One case study involved what appeared to be a software update for a fake cryptocurrency wallet that, once downloaded, began to transmit user data to hackers. Another example involved creating a backdoor for Mac software that bypassed security mechanisms without the computer ever being aware it was under attack.

A seemingly new attack vector has been to deliver malware via files distributed on the Telegram messaging app. Researchers found computers downloaded manipulated software, which originated from the group’s website, with embedded malware that would send sensitive data to hackers without the victim even being aware.

Many of these channels were for fake cryptocurrency companies, presumably set up by the hackers themselves. One recently detected fake site was for a “smart cryptocurrency arbitrage trading platform.” Kaspersky researchers found these websites were often incomplete and filled with broken links, aside from the ones that took visitors to the Telegram channel.

operation-applejeus-sequel-6

Kaspersky said it was able to identify “several victims” from Poland, Russia, China and the U.K., most with links to cryptocurrency businesses.

But Lazarus itself remains a mystery. By running malware through computer memory rather than a hard disk drive, the group generally avoids detection.
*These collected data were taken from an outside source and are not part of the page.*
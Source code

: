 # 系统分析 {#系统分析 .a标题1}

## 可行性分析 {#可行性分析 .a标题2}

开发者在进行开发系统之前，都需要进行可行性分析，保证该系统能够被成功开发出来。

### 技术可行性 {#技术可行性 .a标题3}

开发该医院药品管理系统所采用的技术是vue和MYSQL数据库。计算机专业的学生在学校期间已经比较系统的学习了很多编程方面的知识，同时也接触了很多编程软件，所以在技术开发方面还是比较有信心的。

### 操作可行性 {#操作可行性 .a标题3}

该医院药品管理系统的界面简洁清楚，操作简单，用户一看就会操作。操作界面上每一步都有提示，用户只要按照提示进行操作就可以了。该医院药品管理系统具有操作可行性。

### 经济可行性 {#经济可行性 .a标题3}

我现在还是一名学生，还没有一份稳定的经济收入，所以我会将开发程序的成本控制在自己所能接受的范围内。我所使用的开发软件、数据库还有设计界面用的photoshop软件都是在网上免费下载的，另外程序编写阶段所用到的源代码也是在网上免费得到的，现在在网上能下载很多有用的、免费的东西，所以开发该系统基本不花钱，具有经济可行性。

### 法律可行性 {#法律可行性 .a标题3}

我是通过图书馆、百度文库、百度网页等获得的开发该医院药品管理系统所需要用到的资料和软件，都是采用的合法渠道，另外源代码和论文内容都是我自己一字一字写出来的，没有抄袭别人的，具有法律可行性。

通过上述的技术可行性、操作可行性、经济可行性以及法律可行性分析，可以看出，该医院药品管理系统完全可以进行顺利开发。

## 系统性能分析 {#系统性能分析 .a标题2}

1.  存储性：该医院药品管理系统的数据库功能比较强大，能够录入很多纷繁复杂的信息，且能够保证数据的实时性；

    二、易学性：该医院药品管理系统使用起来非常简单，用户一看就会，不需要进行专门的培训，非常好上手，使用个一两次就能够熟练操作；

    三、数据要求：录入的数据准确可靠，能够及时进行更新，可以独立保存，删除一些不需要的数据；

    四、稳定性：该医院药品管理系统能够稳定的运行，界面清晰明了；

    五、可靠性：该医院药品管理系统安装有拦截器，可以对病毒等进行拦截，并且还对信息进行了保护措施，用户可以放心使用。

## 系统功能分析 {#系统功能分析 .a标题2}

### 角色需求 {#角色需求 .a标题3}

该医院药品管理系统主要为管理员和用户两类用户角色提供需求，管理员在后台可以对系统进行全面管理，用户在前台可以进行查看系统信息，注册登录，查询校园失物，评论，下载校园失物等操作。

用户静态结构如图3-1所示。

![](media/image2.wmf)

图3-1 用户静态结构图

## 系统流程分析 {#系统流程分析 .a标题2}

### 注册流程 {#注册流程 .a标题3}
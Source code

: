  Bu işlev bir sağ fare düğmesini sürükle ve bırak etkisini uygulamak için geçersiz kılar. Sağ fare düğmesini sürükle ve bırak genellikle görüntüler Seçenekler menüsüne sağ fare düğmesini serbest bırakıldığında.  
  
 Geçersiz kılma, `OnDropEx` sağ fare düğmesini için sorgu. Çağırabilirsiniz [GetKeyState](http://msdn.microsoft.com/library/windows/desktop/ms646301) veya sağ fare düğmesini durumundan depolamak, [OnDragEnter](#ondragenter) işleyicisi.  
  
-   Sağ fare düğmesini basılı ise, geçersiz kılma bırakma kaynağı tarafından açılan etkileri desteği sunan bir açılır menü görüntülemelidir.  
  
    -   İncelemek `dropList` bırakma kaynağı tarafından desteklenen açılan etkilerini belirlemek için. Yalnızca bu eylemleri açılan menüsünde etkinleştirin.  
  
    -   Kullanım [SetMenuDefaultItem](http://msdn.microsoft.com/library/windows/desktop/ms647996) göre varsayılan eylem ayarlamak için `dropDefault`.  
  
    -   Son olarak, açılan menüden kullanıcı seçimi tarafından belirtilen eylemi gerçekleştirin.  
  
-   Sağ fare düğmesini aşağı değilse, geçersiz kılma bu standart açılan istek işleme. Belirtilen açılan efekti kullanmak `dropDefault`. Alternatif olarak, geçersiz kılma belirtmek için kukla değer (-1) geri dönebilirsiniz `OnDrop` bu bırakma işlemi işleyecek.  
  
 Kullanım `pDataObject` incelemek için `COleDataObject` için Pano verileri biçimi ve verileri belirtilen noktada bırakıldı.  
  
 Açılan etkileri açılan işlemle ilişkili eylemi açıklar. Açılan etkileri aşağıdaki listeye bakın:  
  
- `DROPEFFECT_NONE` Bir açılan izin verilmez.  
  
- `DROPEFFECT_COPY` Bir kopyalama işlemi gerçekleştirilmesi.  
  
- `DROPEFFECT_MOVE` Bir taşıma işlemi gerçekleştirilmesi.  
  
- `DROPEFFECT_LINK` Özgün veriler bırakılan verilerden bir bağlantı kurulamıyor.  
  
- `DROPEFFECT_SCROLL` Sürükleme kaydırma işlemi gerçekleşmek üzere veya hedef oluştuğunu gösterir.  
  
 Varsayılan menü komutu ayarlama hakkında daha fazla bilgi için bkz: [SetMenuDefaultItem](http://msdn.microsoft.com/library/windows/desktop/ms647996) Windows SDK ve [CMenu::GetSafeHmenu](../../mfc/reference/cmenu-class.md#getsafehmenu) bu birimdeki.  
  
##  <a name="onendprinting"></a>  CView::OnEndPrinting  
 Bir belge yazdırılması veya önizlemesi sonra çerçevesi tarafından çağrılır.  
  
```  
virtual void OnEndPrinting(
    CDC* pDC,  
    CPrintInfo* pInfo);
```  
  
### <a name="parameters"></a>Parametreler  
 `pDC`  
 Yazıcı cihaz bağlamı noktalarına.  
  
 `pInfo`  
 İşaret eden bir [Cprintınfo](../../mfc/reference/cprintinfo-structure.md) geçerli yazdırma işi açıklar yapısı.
Although the group is widely believed to be affiliated with North Korea, the secretive regime has repeatedly denied responsibility for its attacks.

Cybersecurity firm Group-IB estimated the group stole nearly $600 million worth of cryptocurrency in 2017 and most of 2018. Because its attacks are so successful, Kaspersky researchers are convinced the group will continue stealing cryptocurrency. “This kind of attack on cryptocurrency businesses will continue and become more sophisticated,” the report reads.

The U.S. Department for Treasury placed the Lazarus group on the U.S. sanctions list in 2019, meaning that any financial institution found dealing with it faces sanctions. This week, ethereum developer Virgil Griffith was indicted by U.S. authorities for speaking at a conference in North Korea. If found guilty, he faces up to 20 years in prison.